All I know is that I laughed out loud when I heard that the two women racing for the first time ever in NASCAR crashed…into each other! Terribly ironic.

If you’re asserting that a female body is inherently less able to tolerate the high and cyclical G-forces associated with racing, I’m gonna have to politely ask for a cite.

I suspect the basic answers are in the old filling-the-pipeline argument and the old having-to-put-up-with-too-much-bullshit argument. Those alone have not entirely prevented a few determined women from competing at the sport’s highest level.

No, no I’m not. As far as I understand G-force endurance is equal between the sexes or possibly even superior in women. It would be sheer muscle force that gives men a slight advantage.

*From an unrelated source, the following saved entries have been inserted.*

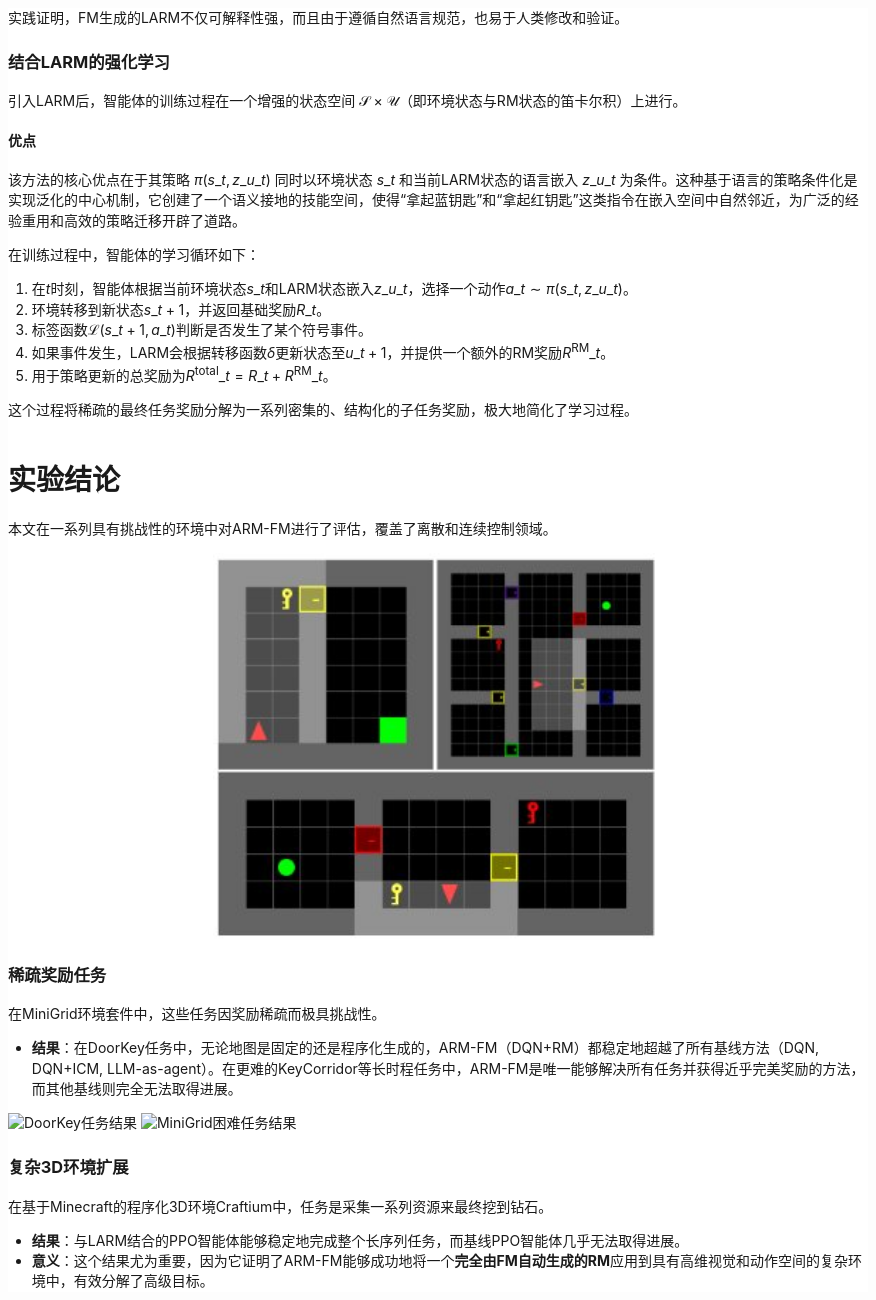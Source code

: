 实践证明，FM生成的LARM不仅可解释性强，而且由于遵循自然语言规范，也易于人类修改和验证。

### 结合LARM的强化学习
引入LARM后，智能体的训练过程在一个增强的状态空间 $\mathcal{S} \times \mathcal{U}$（即环境状态与RM状态的笛卡尔积）上进行。

#### 优点
该方法的核心优点在于其策略 $\pi(s\_t, z\_{u\_t})$ 同时以环境状态 $s\_t$ 和当前LARM状态的语言嵌入 $z\_{u\_t}$ 为条件。这种基于语言的策略条件化是实现泛化的中心机制，它创建了一个语义接地的技能空间，使得“拿起蓝钥匙”和“拿起红钥匙”这类指令在嵌入空间中自然邻近，为广泛的经验重用和高效的策略迁移开辟了道路。

在训练过程中，智能体的学习循环如下：
1.  在$t$时刻，智能体根据当前环境状态$s\_t$和LARM状态嵌入$z\_{u\_t}$，选择一个动作$a\_t \sim \pi(s\_t, z\_{u\_t})$。
2.  环境转移到新状态$s\_{t+1}$，并返回基础奖励$R\_t$。
3.  标签函数$\mathcal{L}(s\_{t+1}, a\_t)$判断是否发生了某个符号事件。
4.  如果事件发生，LARM会根据转移函数$\delta$更新状态至$u\_{t+1}$，并提供一个额外的RM奖励$R^{\text{RM}}\_t$。
5.  用于策略更新的总奖励为$R^{\text{total}}\_t = R\_t + R^{\text{RM}}\_t$。

这个过程将稀疏的最终任务奖励分解为一系列密集的、结构化的子任务奖励，极大地简化了学习过程。

# 实验结论

本文在一系列具有挑战性的环境中对ARM-FM进行了评估，覆盖了离散和连续控制领域。

<img src="/images/2510.14176v1/minigrid_a.jpg" alt="实验环境截图" style="width:85%; max-width:450px; margin:auto; display:block;">

### 稀疏奖励任务

在MiniGrid环境套件中，这些任务因奖励稀疏而极具挑战性。
*   **结果**：在DoorKey任务中，无论地图是固定的还是程序化生成的，ARM-FM（DQN+RM）都稳定地超越了所有基线方法（DQN, DQN+ICM, LLM-as-agent）。在更难的KeyCorridor等长时程任务中，ARM-FM是唯一能够解决所有任务并获得近乎完美奖励的方法，而其他基线则完全无法取得进展。

![DoorKey任务结果](figures/minigrid_doorkeys_300k.png)
![MiniGrid困难任务结果](figures/minigrid_hard_300k.png)

### 复杂3D环境扩展

在基于Minecraft的程序化3D环境Craftium中，任务是采集一系列资源来最终挖到钻石。
*   **结果**：与LARM结合的PPO智能体能够稳定地完成整个长序列任务，而基线PPO智能体几乎无法取得进展。
*   **意义**：这个结果尤为重要，因为它证明了ARM-FM能够成功地将一个**完全由FM自动生成的RM**应用到具有高维视觉和动作空间的复杂环境中，有效分解了高级目标。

For instance; steering an F1 becomes increasingly heavy as speed increases, which is a necessity in order to maintain stability, otherwise it could technically speaking be resolved through an electric servo. This would mean that fewer women would be able to approach maximum possible speed through curves (or lose centimeters in turning radius) and hence wouldn’t be competing at equal terms. This obviously doesn’t mean that there aren’t women that could be equal or even better than most or all men, but the obvious fact that men on average have a higher muscle mass ratio would give that there would be statistically fewer women that would, which in combination with the non-gender specific qualities an F1 racer needs to have leads to very few women that could compete with the boys. Then again… If there was a female F1 circus these differences would be eliminated, and here I do think that it is social barriers and ingrown gender roles that stands in the way.

Maybe Sarah Kavanagh will prove Coulthard wrong. Looking at her site I doubt that she struggles to attract sponsors.

Seems to me Sarah Fisher just might be as good a race driver as Alex Yoong, whaddaya say?